So this is one of my recent clients – let me show you their Google Analytics. Back in mid-2024, they weren’t really generating much revenue from organic search. Like, basically nothing.

But as our organic strategy took hold and we filled the website with buyers – not just browsers looking for informational content – things really started to pick up dramatically into early 2025.
They went from not a lot to making some days almost hitting $10,000 a day. $15,000 a day. $20,000 a day. A massive spike in revenue.
So in this post, I want to show you exactly how you can do the same for your website. I want to show you how you can fill your website with buyers.
Not just pumping out lots of informational content that gets eaten up by AI overviews anyway, but actually building an SEO marketing funnel that drives revenue for your business.
Prefer to watch? Here I got you:
A Real Case Study
I’ve actually decided I’m going to pick an actual business that we can work through and show you how I’d build an SEO strategy for a random company. This is actually a company called SendFox. It’s an email marketing tool – actually quite a competitive industry for SEO.

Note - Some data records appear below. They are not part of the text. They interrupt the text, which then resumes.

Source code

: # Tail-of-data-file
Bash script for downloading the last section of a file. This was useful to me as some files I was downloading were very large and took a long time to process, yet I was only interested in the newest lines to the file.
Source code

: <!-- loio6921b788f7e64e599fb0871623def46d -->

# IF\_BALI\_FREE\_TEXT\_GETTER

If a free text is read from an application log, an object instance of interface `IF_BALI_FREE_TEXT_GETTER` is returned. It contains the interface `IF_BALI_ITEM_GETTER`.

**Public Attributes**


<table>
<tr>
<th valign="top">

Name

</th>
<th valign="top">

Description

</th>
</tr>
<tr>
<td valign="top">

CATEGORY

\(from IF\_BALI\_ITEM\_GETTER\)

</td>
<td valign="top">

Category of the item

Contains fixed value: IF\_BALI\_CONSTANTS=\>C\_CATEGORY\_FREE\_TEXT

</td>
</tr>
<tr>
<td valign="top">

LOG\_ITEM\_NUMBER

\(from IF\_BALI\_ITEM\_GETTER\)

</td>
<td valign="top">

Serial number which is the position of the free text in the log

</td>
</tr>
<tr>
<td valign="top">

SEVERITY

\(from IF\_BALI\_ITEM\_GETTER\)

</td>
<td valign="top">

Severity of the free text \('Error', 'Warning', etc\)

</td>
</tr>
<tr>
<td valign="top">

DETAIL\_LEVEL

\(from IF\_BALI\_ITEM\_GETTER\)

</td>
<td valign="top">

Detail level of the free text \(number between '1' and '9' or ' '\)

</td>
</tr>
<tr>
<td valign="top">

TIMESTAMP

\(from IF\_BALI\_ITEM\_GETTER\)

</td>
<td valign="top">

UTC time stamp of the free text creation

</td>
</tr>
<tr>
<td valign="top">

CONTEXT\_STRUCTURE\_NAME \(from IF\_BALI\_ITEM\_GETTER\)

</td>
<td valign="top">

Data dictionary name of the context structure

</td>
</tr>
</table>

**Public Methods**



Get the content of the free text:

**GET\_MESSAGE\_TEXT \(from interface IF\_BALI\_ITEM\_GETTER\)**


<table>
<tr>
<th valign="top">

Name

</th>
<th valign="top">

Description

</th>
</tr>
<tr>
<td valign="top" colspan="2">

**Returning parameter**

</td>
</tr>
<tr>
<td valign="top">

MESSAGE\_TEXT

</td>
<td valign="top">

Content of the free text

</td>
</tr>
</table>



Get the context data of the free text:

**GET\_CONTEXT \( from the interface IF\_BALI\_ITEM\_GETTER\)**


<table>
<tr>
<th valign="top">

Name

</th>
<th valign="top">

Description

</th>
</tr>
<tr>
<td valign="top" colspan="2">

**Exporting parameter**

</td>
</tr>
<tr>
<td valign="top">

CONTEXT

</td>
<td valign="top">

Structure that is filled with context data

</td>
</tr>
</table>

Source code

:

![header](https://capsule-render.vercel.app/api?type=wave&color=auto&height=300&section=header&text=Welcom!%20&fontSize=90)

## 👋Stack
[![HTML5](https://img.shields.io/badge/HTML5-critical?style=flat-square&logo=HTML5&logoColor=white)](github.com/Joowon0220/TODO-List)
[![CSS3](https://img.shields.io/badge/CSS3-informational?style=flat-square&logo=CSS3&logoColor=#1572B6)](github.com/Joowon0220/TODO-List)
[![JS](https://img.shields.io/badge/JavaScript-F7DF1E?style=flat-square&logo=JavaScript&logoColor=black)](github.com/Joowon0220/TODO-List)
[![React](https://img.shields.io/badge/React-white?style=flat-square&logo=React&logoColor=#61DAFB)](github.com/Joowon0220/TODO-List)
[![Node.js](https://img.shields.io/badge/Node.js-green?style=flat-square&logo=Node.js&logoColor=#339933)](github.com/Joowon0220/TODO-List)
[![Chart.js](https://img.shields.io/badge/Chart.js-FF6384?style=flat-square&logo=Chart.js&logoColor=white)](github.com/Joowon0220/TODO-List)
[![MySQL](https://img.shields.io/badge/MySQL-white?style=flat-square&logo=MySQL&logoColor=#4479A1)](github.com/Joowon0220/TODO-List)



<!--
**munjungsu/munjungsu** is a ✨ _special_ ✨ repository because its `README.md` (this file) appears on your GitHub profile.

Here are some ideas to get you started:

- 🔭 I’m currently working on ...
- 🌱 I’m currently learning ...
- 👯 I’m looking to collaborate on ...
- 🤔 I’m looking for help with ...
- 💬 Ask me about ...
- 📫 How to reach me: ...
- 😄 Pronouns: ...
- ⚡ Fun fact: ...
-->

I’m going to break it down, show you how we go through the technical, the on page, the off-page, everything to build an SEO strategy for a company like this. By the way, I don’t work with these guys or anything. This is just a random company I picked for the purpose of this example.
Where Does an SEO Strategy Start?
And I just need to add something important here. If you’ve got a website, but it’s not actually generating you any customers, it’s kind of just empty or no one’s actually inquiring or buying what you’re selling, then that’s exactly what I do. I help businesses turn their websites into revenue generating engines with these deep target SEO strategies.
Well, it all starts with a website audit. Website audits are super important because they help me get to know a business. If I can dig down into everything a company does, both within their website, outside their website, and their general marketing, then it’s going to really get me a good understanding of the business, what they’re doing already, where they’re lacking, where they’re failing, where they can be improved.
Adding to this, it helps me spot technical problems that stop content from ranking, prevent links from working properly, or block Google from crawling the site. This allows me to understand and fix any errors to build the foundation and the bedrock of a website that’s going to perform highly with SEO.
The Two Routes of a Website Audit
Your website audit is really going to take two routes at this point.
1. Technical Breakdown
The first thing is a technical breakdown. We need to do a full technical website audit to find any of the areas that are stopping a website from ranking. If you’ve got technical problems, it might not matter what you do with your content or your backlinks. So that’s the first thing, we need to find and fix any errors to build the foundation of our website.
To do that, I’m going to open up an SEO audit checklist template, which is going to help me find any errors on a site. You can see it’s 150 to 170 questions to work through to make sure we’ve got everything we need – from checking if Google Search Console is connected, to whether the canonical tags are correct, to FAQ schema, to looking at any SEO plugins that are running.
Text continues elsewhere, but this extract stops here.